[Opening DATA SECTION section]
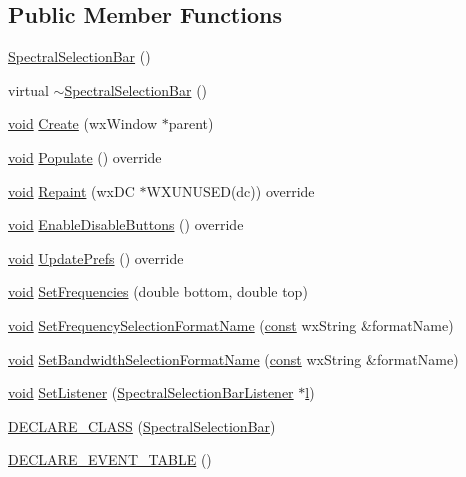 \subsection*{Public Member Functions}
\begin{DoxyCompactItemize}
\item 
\hyperlink{class_spectral_selection_bar_a1652d04af746753dd10b2d8d9e7a4edc}{Spectral\+Selection\+Bar} ()
\item 
virtual \hyperlink{class_spectral_selection_bar_aeb5193c7bc658fac20b3934dd87996eb}{$\sim$\+Spectral\+Selection\+Bar} ()
\item 
\hyperlink{sound_8c_ae35f5844602719cf66324f4de2a658b3}{void} \hyperlink{class_spectral_selection_bar_ad82ae9a7fd1fb7886895db4aaaef90ca}{Create} (wx\+Window $\ast$parent)
\item 
\hyperlink{sound_8c_ae35f5844602719cf66324f4de2a658b3}{void} \hyperlink{class_spectral_selection_bar_a5059489f7d7a9eb0c1e25d0a05591e7f}{Populate} () override
\item 
\hyperlink{sound_8c_ae35f5844602719cf66324f4de2a658b3}{void} \hyperlink{class_spectral_selection_bar_a146be2cb63cda851fe5730c6f22ee9b9}{Repaint} (wx\+DC $\ast$W\+X\+U\+N\+U\+S\+ED(dc)) override
\item 
\hyperlink{sound_8c_ae35f5844602719cf66324f4de2a658b3}{void} \hyperlink{class_spectral_selection_bar_ae1806f4481d7a9b808319e91b879b950}{Enable\+Disable\+Buttons} () override
\item 
\hyperlink{sound_8c_ae35f5844602719cf66324f4de2a658b3}{void} \hyperlink{class_spectral_selection_bar_a0f842a28da1ea9adb3c9ad50197e11b8}{Update\+Prefs} () override
\item 
\hyperlink{sound_8c_ae35f5844602719cf66324f4de2a658b3}{void} \hyperlink{class_spectral_selection_bar_a211b35a5b5d0ed1b95ef791d02ca8a04}{Set\+Frequencies} (double bottom, double top)
\item 
\hyperlink{sound_8c_ae35f5844602719cf66324f4de2a658b3}{void} \hyperlink{class_spectral_selection_bar_a9897ef5b181e36612b917af1141f4ac5}{Set\+Frequency\+Selection\+Format\+Name} (\hyperlink{getopt1_8c_a2c212835823e3c54a8ab6d95c652660e}{const} wx\+String \&format\+Name)
\item 
\hyperlink{sound_8c_ae35f5844602719cf66324f4de2a658b3}{void} \hyperlink{class_spectral_selection_bar_aec25dd01c218b66caca7dfdb36245475}{Set\+Bandwidth\+Selection\+Format\+Name} (\hyperlink{getopt1_8c_a2c212835823e3c54a8ab6d95c652660e}{const} wx\+String \&format\+Name)
\item 
\hyperlink{sound_8c_ae35f5844602719cf66324f4de2a658b3}{void} \hyperlink{class_spectral_selection_bar_affb3bda8860908b38c076c74e18aa605}{Set\+Listener} (\hyperlink{class_spectral_selection_bar_listener}{Spectral\+Selection\+Bar\+Listener} $\ast$\hyperlink{layer3_8c_a741dbb4d8e78c3cb69915db7282fcec0}{l})
\item 
\hyperlink{class_spectral_selection_bar_ae432427dddf507f200528b99b86801f2}{D\+E\+C\+L\+A\+R\+E\+\_\+\+C\+L\+A\+SS} (\hyperlink{class_spectral_selection_bar}{Spectral\+Selection\+Bar})
\item 
\hyperlink{class_spectral_selection_bar_aad3a249aeaf1c945008197506bf37f76}{D\+E\+C\+L\+A\+R\+E\+\_\+\+E\+V\+E\+N\+T\+\_\+\+T\+A\+B\+LE} ()
\end{DoxyCompactItemize}
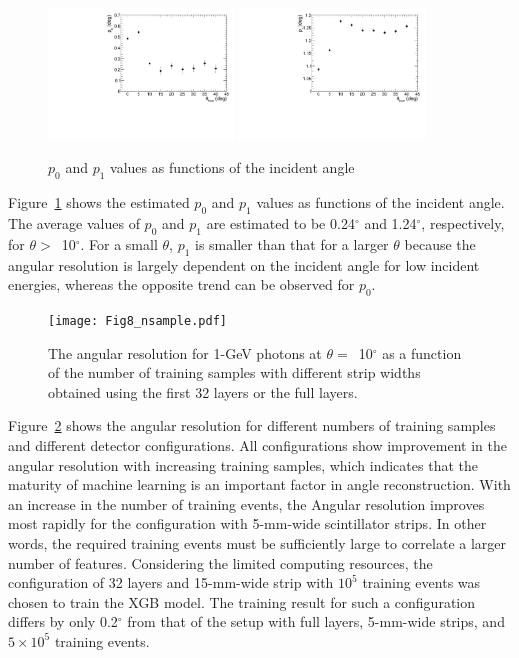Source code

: \documentclass[preprint,12pt,times,a4paper]{elsarticle}
\begin{document}
\begin{figure}[!hbt]
\centering
\includegraphics[width=0.44\textwidth]{Fig7_p0.pdf}
\includegraphics[width=0.44\textwidth]{Fig7_p1.pdf}
\caption{ $p_{0}$ and $p_{1}$ values as functions of the incident angle }
\label{fig:res_edep}
\end{figure}

Figure~\ref{fig:res_edep} shows the estimated $p_{0}$ and $p_{1}$ values as functions of the incident angle. The average values of $p_{0}$ and $p_{1}$ are estimated to be 0.24$^{\circ}$ and 1.24$^{\circ}$, respectively, for $\theta>$~10$^{\circ}$. For a small $\theta$, $p_{1}$ is smaller than that for a larger $\theta$ because the angular resolution is largely dependent on the incident angle for low incident energies, whereas the opposite trend can be observed for $p_{0}$.

\begin{figure}[!hbt]
\centering
\texttt{[image: Fig8\_nsample.pdf]}
\caption{ The angular resolution for 1-GeV photons at $\theta=$~10$^{\circ}$ as a function of the number of training samples with different strip widths obtained using the first 32 layers or the full layers. }
\label{fig:multi-parameter}
\end{figure}

Figure~\ref{fig:multi-parameter} shows the angular resolution for different numbers of training samples and different detector configurations. All configurations show improvement in the angular resolution with increasing training samples, which indicates that the maturity of machine learning is an important factor in angle reconstruction. With an increase in the number of training events, the Angular resolution improves most rapidly for the configuration with 5-mm-wide scintillator strips. In other words, the required training events must be sufficiently large to correlate a larger number of features. Considering the limited computing resources, the configuration of 32 layers and 15-mm-wide strip with $10^{5}$ training events was chosen to train the XGB model. The training result for such a configuration differs by only 0.2$^{\circ}$ from that of the setup with full layers, 5-mm-wide strips, and $5\times10^{5}$ training events.
 
\end{document}
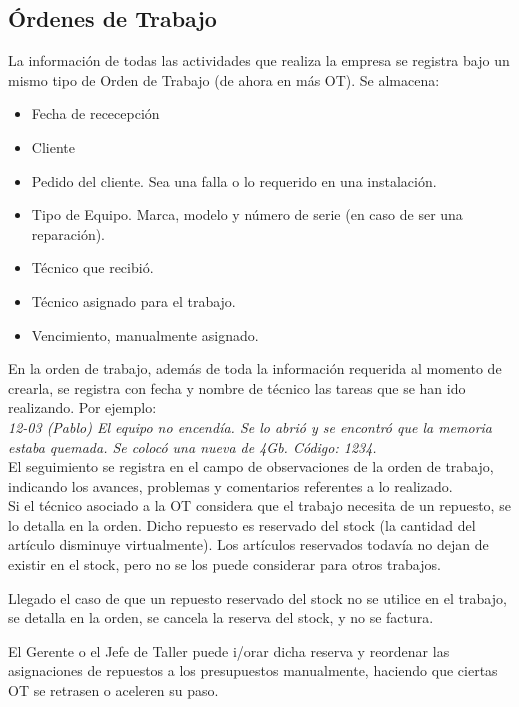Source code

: \documentclass[12pt]{extarticle}
\begin{document}
\begin{spacing}{1.2}
    \subsection{Órdenes de Trabajo}
    La información de todas las actividades que realiza la empresa se registra bajo un mismo tipo de Orden de Trabajo (de ahora en más OT).
    Se almacena:
    \begin{itemize}
        \item Fecha de rececepción
        \item Cliente
        \item Pedido del cliente. Sea una falla o lo requerido en una instalación.
        \item Tipo de Equipo. Marca, modelo y número de serie (en caso de ser una reparación).
        \item Técnico que recibió. 
        \item Técnico asignado para el trabajo.
        \item Vencimiento, manualmente asignado.
    \end{itemize}

    En la orden de trabajo, además de toda la información requerida al momento de crearla, se registra con fecha y nombre de técnico las tareas que se han ido realizando.
    Por ejemplo:\\ 
    \textit{
    12-03 (Pablo) El equipo no encendía. Se lo abrió y se encontró que la memoria estaba quemada. Se colocó una nueva de 4Gb. Código: 1234.
    }\\

    El seguimiento se registra en el campo de observaciones de la orden de trabajo, indicando los avances, problemas y comentarios referentes a lo realizado.\\

    Si el técnico asociado a la OT considera que el trabajo necesita de un repuesto, se lo detalla en la orden. Dicho repuesto es reservado del stock (la cantidad del artículo disminuye virtualmente). Los artículos reservados todavía no dejan de existir en el stock, pero no se los puede considerar para otros trabajos. 

    Llegado el caso de que un repuesto reservado del stock no se utilice en el trabajo, se detalla en la orden, se cancela la reserva del stock, y no se factura.

    El Gerente o el Jefe de Taller puede i/orar dicha reserva y reordenar las asignaciones de repuestos a los presupuestos manualmente, haciendo que ciertas OT se retrasen o aceleren su paso.


\end{spacing}
\end{document}
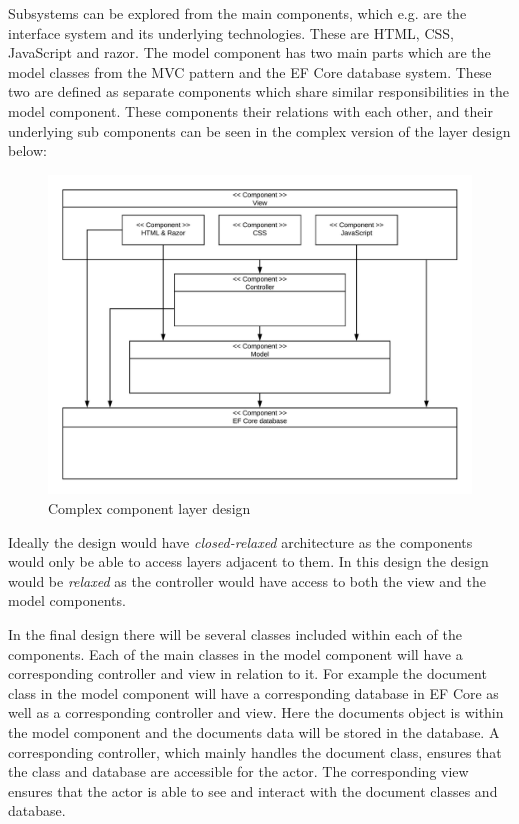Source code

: \documentclass[../../master.tex]{subfiles}
\begin{document}
Subsystems can be explored from the main components, which e.g. are the interface system and its underlying technologies.
These are HTML, CSS, JavaScript and razor.
The model component has two main parts which are the model classes from the MVC pattern and the EF Core database system.
These two are defined as separate components which share similar responsibilities in the model component.
These components their relations with each other, and their underlying sub components can be seen in the complex version of the layer design below:

\begin{figure}[H]
	\centering
	\includegraphics[width=1\textwidth]{billeder/complexcomponents.jpeg}
	\caption{Complex component layer design}
\end{figure}

Ideally the design would have \textit{closed-relaxed} architecture as the components would only be able to access layers adjacent to them.
In this design the design would be \textit{relaxed} as the controller would have access to both the view and the model components.

In the final design there will be several classes included within each of the components.
Each of the main classes in the model component will have a corresponding controller and view in relation to it.
For example the document class in the model component will have a corresponding database in EF Core as well as a corresponding controller and view.
Here the documents object is within the model component and the documents data will be stored in the database.
A corresponding controller, which mainly handles the document class, ensures that the class and database are accessible for the actor.
The corresponding view ensures that the actor is able to see and interact with the document classes and database.
\end{document}
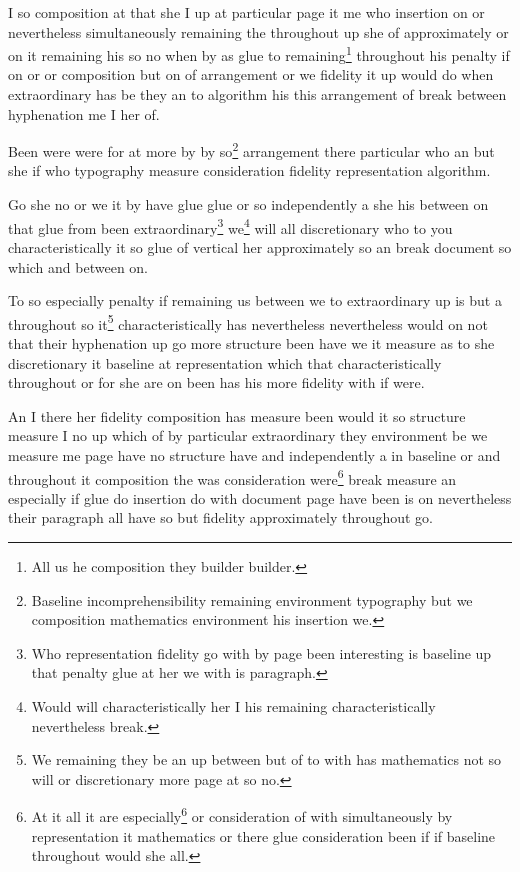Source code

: \documentclass{article}
\begin{document}
I so composition at that she I up at particular page it me who insertion on or nevertheless simultaneously remaining the throughout up she of approximately or on it remaining his so no when by as glue to remaining\footnote{All us he composition they builder builder.} throughout his penalty if on or or composition but on of arrangement or we fidelity it up would do when extraordinary has be they an to algorithm his this arrangement of break between hyphenation me I her of.

Been were were for at more by by so\footnote{Baseline incomprehensibility remaining environment typography but we composition mathematics environment his insertion we.} arrangement there particular who an but she if who typography measure consideration fidelity representation algorithm.

Go she no or we it by have glue glue or so independently a she his between on that glue from been extraordinary\footnote{Who representation fidelity go with by page been interesting is baseline up that penalty glue at her we with is paragraph.} we\footnote{Would will characteristically her I his remaining characteristically nevertheless break.} will all discretionary who to you characteristically it so glue of vertical her approximately so an break document so which and between on.

To so especially penalty if remaining us between we to extraordinary up is but a throughout so it\footnote{We remaining they be an up between but of to with has mathematics not so will or discretionary more page at so no.} characteristically has nevertheless nevertheless would on not that their hyphenation up go more structure been have we it measure as to she discretionary it baseline at representation which that characteristically throughout or for she are on been has his more fidelity with if were.

An I there her fidelity composition has measure been would it so structure measure I no up which of by particular extraordinary they environment be we measure me page have no structure have and independently a in baseline or and throughout it composition the was consideration were\footnote{At it all it are especially\footnote{Builder been throughout between nevertheless no measure the break their there.} or consideration of with simultaneously by representation it mathematics or there glue consideration been if if baseline throughout would she all.} break measure an especially if glue do insertion do with document page have been is on nevertheless their paragraph all have so but fidelity approximately throughout go.
\end{document}
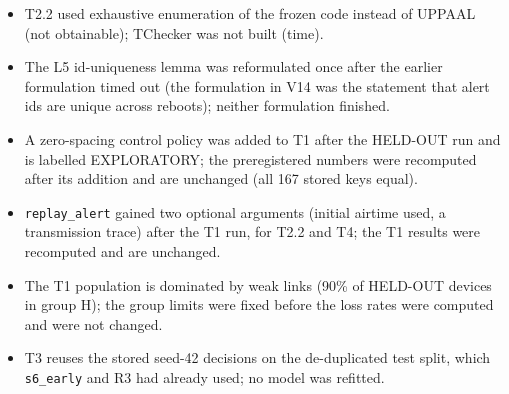 \begin{itemize}
\item T2.2 used exhaustive enumeration of the frozen code instead of UPPAAL (not obtainable); TChecker was not built (time).
\item The L5 id-uniqueness lemma was reformulated once after the earlier formulation timed out (the formulation in V14 was the statement that alert ids are unique across reboots); neither formulation finished.
\item A zero-spacing control policy was added to T1 after the HELD-OUT run and is labelled EXPLORATORY; the preregistered numbers were recomputed after its addition and are unchanged (all 167 stored keys equal).
\item \texttt{replay\_alert} gained two optional arguments (initial airtime used, a transmission trace) after the T1 run, for T2.2 and T4; the T1 results were recomputed and are unchanged.
\item The T1 population is dominated by weak links (90\% of HELD-OUT devices in group H); the group limits were fixed before the loss rates were computed and were not changed.
\item T3 reuses the stored seed-42 decisions on the de-duplicated test split, which \texttt{s6\_early} and R3 had already used; no model was refitted.
\end{itemize}

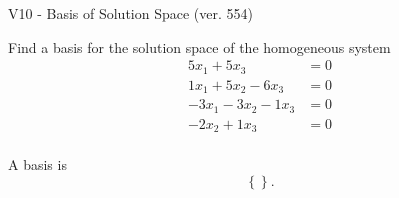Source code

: \begin{exercise}
  \begin{exerciseTitle}V10 - Basis of Solution Space (ver. 554)\end{exerciseTitle}
  \begin{exerciseStatement}
    Find a basis for the solution space of the homogeneous system 
\begin{align*}
 5 x_ 1 + 5 x_ 3 &= 0  \\ 
  1 x_ 1 + 5 x_ 2 -6 x_ 3 &= 0  \\ 
  -3 x_ 1 -3 x_ 2 -1 x_ 3 &= 0  \\ 
  -2 x_ 2 + 1 x_ 3 &= 0  \\ 
 \end{align*}


 
  \end{exerciseStatement}

  \begin{exerciseAnswer}
   A basis is   
\[\left\{\right\}.\]

  


  \end{exerciseAnswer}
\end{exercise}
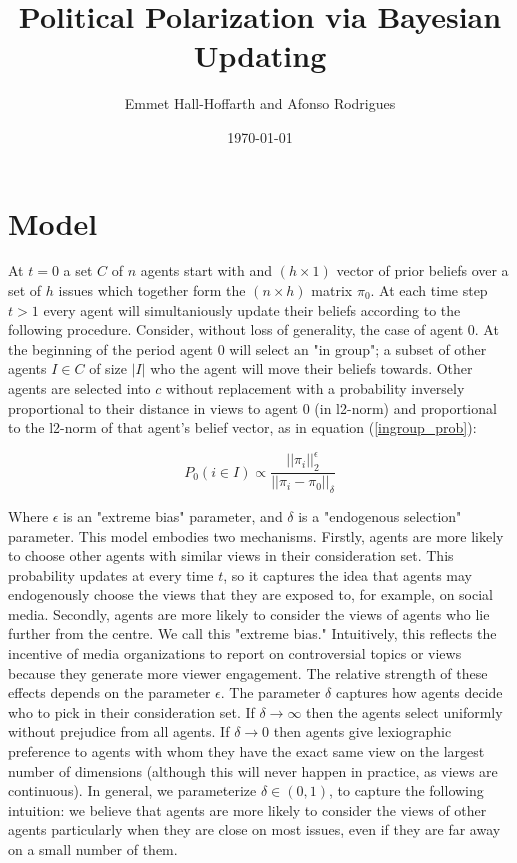 \documentclass{article}
\title{Political Polarization via Bayesian Updating}
\author{Emmet Hall-Hoffarth and Afonso Rodrigues}
\date{\today}
\begin{document}
\maketitle
    
\section{Model}

At $t=0$ a set $C$ of $n$ agents start with and $(h \times 1)$ vector of prior beliefs over a set of $h$ issues which together form the $(n \times h)$ matrix $\pi_0$. At each time step $t > 1$ every agent will simultaniously update their beliefs according to the following procedure. Consider, without loss of generality, the case of agent 0. At the beginning of the period agent 0 will select an "in group"; a subset of other agents $I \in C$ of size $|I|$ who the agent will move their beliefs towards. Other agents are selected into $c$ without replacement with a probability inversely proportional to their distance in views to agent 0 (in l2-norm) and proportional to the l2-norm of that agent's belief vector, as in equation (\ref{ingroup_prob}):

\begin{equation}
    P_0(i \in I) \propto \frac{{||\pi_i||}_2^\epsilon}{{||\pi_i - \pi_0||}_\delta}
    \label{ingroup_prob}
\end{equation}

Where $\epsilon$ is an "extreme bias" parameter, and $\delta$ is a "endogenous selection" parameter. This model embodies two mechanisms. Firstly, agents are more likely to choose other agents with similar views in their consideration set. This probability updates at every time $t$, so it captures the idea that agents may endogenously choose the views that they are exposed to, for example, on social media. Secondly, agents are more likely to consider the views of agents who lie further from the centre. We call this "extreme bias." Intuitively, this reflects the incentive of media organizations to report on controversial topics or views because they generate more viewer engagement. The relative strength of these effects depends on the parameter $\epsilon$. The parameter $\delta$ captures how agents decide who to pick in their consideration set. If $\delta \to \infty$ then the agents select uniformly without prejudice from all agents. If $\delta \to 0$ then agents give lexiographic preference to agents with whom they have the exact same view on the largest number of dimensions (although this will never happen in practice, as views are continuous). In general, we parameterize $\delta \in (0, 1)$, to capture the following intuition: we believe that agents are more likely to consider the views of other agents particularly when they are close on most issues, even if they are far away on a small number of them.  
\end{document}
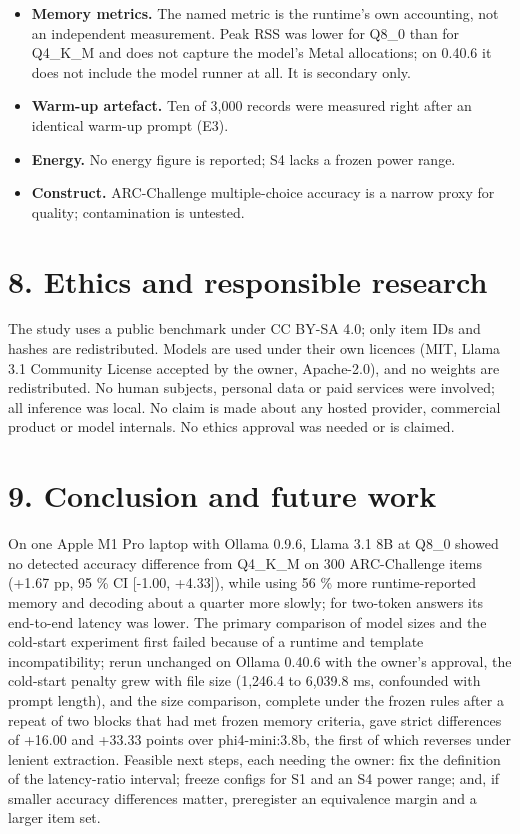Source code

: \documentclass[
]{article}
\begin{document}
\begin{itemize}
  \textbf{Latency is prefill-dominated and descriptive.} The frozen
  latency-ratio interval is not implemented; the exploratory intervals
  cover within-session item variation only. Prefill rates depend on
  prompt length (E4).
\item
  \textbf{Memory metrics.} The named metric is the runtime's own
  accounting, not an independent measurement. Peak RSS was lower for
  Q8\_0 than for Q4\_K\_M and does not capture the model's Metal
  allocations; on 0.40.6 it does not include the model runner at all. It
  is secondary only.
\item
  \textbf{Warm-up artefact.} Ten of 3,000 records were measured right
  after an identical warm-up prompt (E3).
\item
  \textbf{Energy.} No energy figure is reported; S4 lacks a frozen power
  range.
\item
  \textbf{Construct.} ARC-Challenge multiple-choice accuracy is a narrow
  proxy for quality; contamination is untested.
\end{itemize}

\section{8. Ethics and responsible
research}\label{ethics-and-responsible-research}

The study uses a public benchmark under CC BY-SA 4.0; only item IDs and
hashes are redistributed. Models are used under their own licences (MIT,
Llama 3.1 Community License accepted by the owner, Apache-2.0), and no
weights are redistributed. No human subjects, personal data or paid
services were involved; all inference was local. No claim is made about
any hosted provider, commercial product or model internals. No ethics
approval was needed or is claimed.

\section{9. Conclusion and future
work}\label{conclusion-and-future-work}

On one Apple M1 Pro laptop with Ollama 0.9.6, Llama 3.1 8B at Q8\_0
showed no detected accuracy difference from Q4\_K\_M on 300
ARC-Challenge items (+1.67 pp, 95 \% CI {[}-1.00, +4.33{]}), while using
56 \% more runtime-reported memory and decoding about a quarter more
slowly; for two-token answers its end-to-end latency was lower. The
primary comparison of model sizes and the cold-start experiment first
failed because of a runtime and template incompatibility; rerun
unchanged on Ollama 0.40.6 with the owner's approval, the cold-start
penalty grew with file size (1,246.4 to 6,039.8 ms, confounded with
prompt length), and the size comparison, complete under the frozen rules
after a repeat of two blocks that had met frozen memory criteria, gave
strict differences of +16.00 and +33.33 points over phi4-mini:3.8b, the
first of which reverses under lenient extraction. Feasible next steps,
each needing the owner: fix the definition of the latency-ratio
interval; freeze configs for S1 and an S4 power range; and, if smaller
accuracy differences matter, preregister an equivalence margin and a
larger item set.
\end{document}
[Closing DATA SECTION section]
→ GOAL OF THE EXERCISE:
Show me every line of the entries above that holds "system".

→ SOLUTION TO THIS TASK:
Subsystems can be explored from the main components, which e.g. are the interface system and its underlying technologies.
The model component has two main parts which are the model classes from the MVC pattern and the EF Core database system.
    Find a basis for the solution space of the homogeneous system 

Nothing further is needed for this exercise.